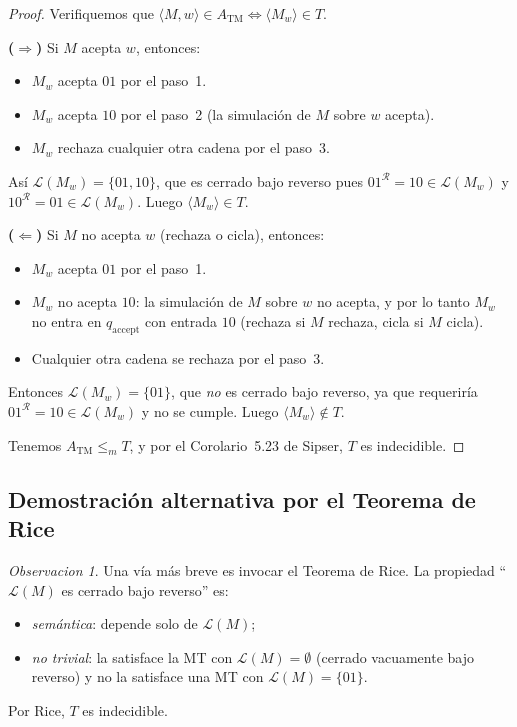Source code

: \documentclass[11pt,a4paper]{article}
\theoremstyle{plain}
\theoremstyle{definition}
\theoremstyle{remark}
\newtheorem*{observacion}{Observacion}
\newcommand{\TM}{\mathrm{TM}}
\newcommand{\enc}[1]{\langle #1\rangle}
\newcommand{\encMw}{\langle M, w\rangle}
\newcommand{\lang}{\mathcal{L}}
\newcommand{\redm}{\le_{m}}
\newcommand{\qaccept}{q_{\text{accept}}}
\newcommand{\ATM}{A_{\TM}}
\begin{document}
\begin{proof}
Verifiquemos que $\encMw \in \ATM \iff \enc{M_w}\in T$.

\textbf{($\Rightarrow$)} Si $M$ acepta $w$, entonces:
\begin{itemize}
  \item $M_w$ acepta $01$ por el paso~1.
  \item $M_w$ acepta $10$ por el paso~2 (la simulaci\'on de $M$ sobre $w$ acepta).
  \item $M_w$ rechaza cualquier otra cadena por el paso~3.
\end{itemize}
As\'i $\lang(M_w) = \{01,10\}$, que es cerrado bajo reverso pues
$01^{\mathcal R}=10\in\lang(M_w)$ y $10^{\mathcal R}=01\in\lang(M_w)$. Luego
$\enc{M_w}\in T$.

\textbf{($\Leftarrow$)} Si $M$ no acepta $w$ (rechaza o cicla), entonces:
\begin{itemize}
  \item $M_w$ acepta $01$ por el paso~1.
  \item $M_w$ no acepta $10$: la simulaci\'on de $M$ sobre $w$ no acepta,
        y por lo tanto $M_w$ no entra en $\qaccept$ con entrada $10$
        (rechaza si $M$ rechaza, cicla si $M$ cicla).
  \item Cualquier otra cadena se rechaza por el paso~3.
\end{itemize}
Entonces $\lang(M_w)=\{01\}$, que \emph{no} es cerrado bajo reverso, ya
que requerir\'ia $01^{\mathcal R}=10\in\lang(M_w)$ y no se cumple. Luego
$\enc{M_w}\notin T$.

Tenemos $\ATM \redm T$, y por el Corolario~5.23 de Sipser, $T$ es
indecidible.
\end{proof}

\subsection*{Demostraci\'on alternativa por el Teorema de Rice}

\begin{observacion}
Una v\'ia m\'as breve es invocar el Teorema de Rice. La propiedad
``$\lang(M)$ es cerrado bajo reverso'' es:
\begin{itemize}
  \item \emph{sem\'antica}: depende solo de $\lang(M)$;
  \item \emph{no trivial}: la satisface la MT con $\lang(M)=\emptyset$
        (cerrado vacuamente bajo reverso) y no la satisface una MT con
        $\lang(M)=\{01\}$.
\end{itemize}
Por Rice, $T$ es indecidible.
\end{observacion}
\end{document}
+ + + + +
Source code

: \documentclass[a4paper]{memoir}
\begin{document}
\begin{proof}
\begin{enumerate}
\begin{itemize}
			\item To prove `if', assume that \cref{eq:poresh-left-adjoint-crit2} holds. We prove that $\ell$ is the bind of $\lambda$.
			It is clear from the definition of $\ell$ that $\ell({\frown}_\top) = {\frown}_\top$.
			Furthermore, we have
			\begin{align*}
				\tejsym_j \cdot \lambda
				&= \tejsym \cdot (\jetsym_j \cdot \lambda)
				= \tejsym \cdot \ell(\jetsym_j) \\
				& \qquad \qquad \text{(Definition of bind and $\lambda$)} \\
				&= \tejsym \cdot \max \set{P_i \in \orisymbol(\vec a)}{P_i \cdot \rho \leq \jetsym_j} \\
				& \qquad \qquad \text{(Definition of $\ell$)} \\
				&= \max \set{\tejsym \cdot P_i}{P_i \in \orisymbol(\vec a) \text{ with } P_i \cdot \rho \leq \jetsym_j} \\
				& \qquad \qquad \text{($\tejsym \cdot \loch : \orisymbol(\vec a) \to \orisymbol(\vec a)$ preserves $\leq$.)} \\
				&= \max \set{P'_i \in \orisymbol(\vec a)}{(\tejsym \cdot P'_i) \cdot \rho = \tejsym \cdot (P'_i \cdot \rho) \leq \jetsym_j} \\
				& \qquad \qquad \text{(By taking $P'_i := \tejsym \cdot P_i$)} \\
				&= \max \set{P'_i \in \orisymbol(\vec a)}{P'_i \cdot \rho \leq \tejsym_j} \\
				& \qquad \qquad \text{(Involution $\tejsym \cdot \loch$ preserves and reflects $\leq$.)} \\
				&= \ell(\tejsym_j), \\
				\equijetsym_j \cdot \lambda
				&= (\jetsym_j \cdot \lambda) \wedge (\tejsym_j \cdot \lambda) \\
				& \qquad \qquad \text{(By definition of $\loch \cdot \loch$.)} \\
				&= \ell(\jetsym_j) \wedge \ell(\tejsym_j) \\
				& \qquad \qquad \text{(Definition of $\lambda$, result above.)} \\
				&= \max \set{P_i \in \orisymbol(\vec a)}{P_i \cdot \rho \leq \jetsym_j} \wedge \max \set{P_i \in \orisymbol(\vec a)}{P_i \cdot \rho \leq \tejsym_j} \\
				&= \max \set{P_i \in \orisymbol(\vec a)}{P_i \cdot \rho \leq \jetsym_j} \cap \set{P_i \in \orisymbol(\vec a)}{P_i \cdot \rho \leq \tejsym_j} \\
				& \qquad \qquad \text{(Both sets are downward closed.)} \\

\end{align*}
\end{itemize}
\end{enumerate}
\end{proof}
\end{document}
+ + + + +
Task details:
Using the records above, set down exactly the lines from the one with "cadena por el paso~3." through the one with "bajo reverso, ya", inclusive, and nothing more.

Response area:
  \item $M_w$ rechaza cualquier otra cadena por el paso~3.
\end{itemize}
As\'i $\lang(M_w) = \{01,10\}$, que es cerrado bajo reverso pues
$01^{\mathcal R}=10\in\lang(M_w)$ y $10^{\mathcal R}=01\in\lang(M_w)$. Luego
$\enc{M_w}\in T$.

\textbf{($\Leftarrow$)} Si $M$ no acepta $w$ (rechaza o cicla), entonces:
\begin{itemize}
  \item $M_w$ acepta $01$ por el paso~1.
  \item $M_w$ no acepta $10$: la simulaci\'on de $M$ sobre $w$ no acepta,
        y por lo tanto $M_w$ no entra en $\qaccept$ con entrada $10$
        (rechaza si $M$ rechaza, cicla si $M$ cicla).
  \item Cualquier otra cadena se rechaza por el paso~3.
\end{itemize}
Entonces $\lang(M_w)=\{01\}$, que \emph{no} es cerrado bajo reverso, ya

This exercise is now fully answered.